[Numpy-discussion] Thoughts on an ndarray super-class

Wed Feb 22 23:46:04 EST 2006

Sasha wrote:

>On 2/23/06, Travis Oliphant <oliphant.travis at ieee.org> wrote:
>  
>
>>...
>>I have been thinking, however, of replacing it with a super-class that
>>does not define the dimensions or strides.
>>
>>    
>>
>Having a simple 1-d array in numpy would be great.  In an ideal world
>I would rather see a 1-d array implemented in C together with a set of
>array operations that is rich enough to allow trivial implementation
>of ndarray in pure python.
>  
>
You do realize that this is essentially numarray, right?  And your dream 
of *rich enough* 1-d operations to allow *trivial* implementation may be 
a bit far-fetched, but I'm all for dreaming.

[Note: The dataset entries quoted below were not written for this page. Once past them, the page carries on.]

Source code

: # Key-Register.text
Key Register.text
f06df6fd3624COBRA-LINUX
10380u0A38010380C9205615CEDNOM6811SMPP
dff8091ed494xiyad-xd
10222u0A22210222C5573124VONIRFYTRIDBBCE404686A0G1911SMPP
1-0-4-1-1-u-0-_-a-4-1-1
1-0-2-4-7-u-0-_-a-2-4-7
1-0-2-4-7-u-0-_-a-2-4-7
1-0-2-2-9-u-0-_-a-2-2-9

>When you say "does not define the dimensions or strides" do you refer
>to python interface or to C struct?  I thought python did not allow to
>add data members to object structs in subclasses.
>  
>
The C-struct.  

Yes, you can add data-members to object structs in sub-classes.  Every 
single Python Object does it.  The standard Python Object just defines 
PyObject_HEAD or PyObject_VAR_HEAD.  

This is actually the essence of inheritance in C and it is why 
subclasses written in C must have compatible memory layouts.  The first 
part of the C-structure must be identical, but you can add to it all you 
want.

It all comes down to:  Can I cast to the base-type C-struct and have 
everything still work out when I dereference a particular field? 

This will be true if  PyArrayObject is

struct {
PyBaseArrayObject
int nd
intp *dimensions
intp *strides
}

I suppose we could change the

int nd

to

intp nd

and place it in the PyBaseArrayObject where it would be used as a length

But, I don't really like that...

>>In other words, the default array would be just a block of memory.  The
>>standard array would inherit from the default and add dimension and
>>strides pointers.
>>
>>    
>>
>If python lets you do it, how will that block of memory know its size?
>
>
>  
>
It won't of course by itself unless you add an additional size field.  
Thus, I'm not really sure whether it's a good idea or not.   I don't 
like the idea of adding more and more fields to the basic C-struct that 
has been around for 10 years unless we have a good reason.   The other 
issue is that the data-pointer doesn't always refer to memory that the 
ndarray has allocated, so it's actually incorrect to think of the 
ndarray as both the block of memory and the dimensioned indexing. 

The memory pointer is just that (a memory pointer).  We are currently 
allowing ndarray's to create their own memory but that could easily 
change so that they always use some other object to allocate memory.

In short, I don't see how to really do it so that the base object is 
actually useable.